12.1 Either party may terminate the Contract immediately by written notice if the other:

  • Fails to pay invoices within 7 days of demand;
  • commits a material breach and fails to remedy within 30 days;
  • becomes insolvent, bankrupt, or enters administration.

12.2 TNT may suspend Services for non-payment or breach.

12.3 On termination, all sums become immediately due, licences cease, and each party must return or destroy the other’s confidential information.

12.4 Termination does not affect accrued rights or obligations.

  1. Force majeure

TNT is not liable for failure or delay caused by events beyond its reasonable control, including fire, flood, storms, strikes, supplier failure, IT outages, pandemics, war, terrorism, or government action. Deadlines are extended accordingly.

  1. Subcontracting and Assignment

14.1 TNT may subcontract or delegate performance of Services but remains responsible for delivery.

14.2 TNT may assign rights or obligations as part of a corporate reorganisation.

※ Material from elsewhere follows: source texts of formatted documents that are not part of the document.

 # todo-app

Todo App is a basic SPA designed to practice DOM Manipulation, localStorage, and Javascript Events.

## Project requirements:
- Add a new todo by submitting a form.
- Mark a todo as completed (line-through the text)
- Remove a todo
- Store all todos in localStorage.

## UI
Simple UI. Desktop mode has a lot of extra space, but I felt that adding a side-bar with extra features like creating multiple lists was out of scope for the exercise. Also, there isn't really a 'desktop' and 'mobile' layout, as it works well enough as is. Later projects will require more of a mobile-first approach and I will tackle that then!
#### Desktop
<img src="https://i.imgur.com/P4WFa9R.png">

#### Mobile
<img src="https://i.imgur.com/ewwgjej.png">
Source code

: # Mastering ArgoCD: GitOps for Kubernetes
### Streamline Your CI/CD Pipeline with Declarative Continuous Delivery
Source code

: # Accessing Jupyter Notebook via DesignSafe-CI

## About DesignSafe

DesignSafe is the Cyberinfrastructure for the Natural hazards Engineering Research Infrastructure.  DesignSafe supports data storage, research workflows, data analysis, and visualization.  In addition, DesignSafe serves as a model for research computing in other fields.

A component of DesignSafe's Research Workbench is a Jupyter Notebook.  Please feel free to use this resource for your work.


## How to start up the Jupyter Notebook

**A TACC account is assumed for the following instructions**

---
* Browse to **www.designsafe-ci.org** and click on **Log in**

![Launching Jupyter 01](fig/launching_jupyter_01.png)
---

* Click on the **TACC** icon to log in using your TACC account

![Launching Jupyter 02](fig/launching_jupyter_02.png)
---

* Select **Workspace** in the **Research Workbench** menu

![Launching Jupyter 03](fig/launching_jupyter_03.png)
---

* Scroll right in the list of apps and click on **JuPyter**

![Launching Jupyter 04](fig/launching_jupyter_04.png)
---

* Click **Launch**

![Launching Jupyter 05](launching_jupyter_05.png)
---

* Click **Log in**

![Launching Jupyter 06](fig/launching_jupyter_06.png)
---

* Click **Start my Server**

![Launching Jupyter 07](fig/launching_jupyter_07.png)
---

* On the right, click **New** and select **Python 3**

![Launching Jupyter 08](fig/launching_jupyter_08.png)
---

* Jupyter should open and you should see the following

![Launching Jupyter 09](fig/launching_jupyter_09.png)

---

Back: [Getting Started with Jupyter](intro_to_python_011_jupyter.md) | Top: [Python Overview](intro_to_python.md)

14.3 The Client may not assign the Contract without TNT’s prior written consent.

  1. Notices

15.1 Notices must be in writing and sent by hand, recorded delivery, or email to the addresses listed above.

15.2 Notices are deemed received:

  • when delivered by hand;
  • two business days after posting by recorded delivery;
  • when sent by email, at 9am on the next business day (unless returned undelivered).
  1. Entire Agreement

These Terms, together with the Proposal/Brief, constitute the entire agreement between the parties. They supersede all prior discussions, correspondence, or agreements. Each party acknowledges it has not relied on statements not set out in the Contract.

  1. Third-party rights

Unless expressly stated, no third party shall have rights under the Contracts (Rights of Third Parties) Act 1999.

  1. Governing Law and Jurisdiction

This Contract, and all disputes or claims (contractual or non-contractual), shall be governed by the laws of England and Wales. The parties irrevocably submit to the exclusive jurisdiction of the courts of England and Wales.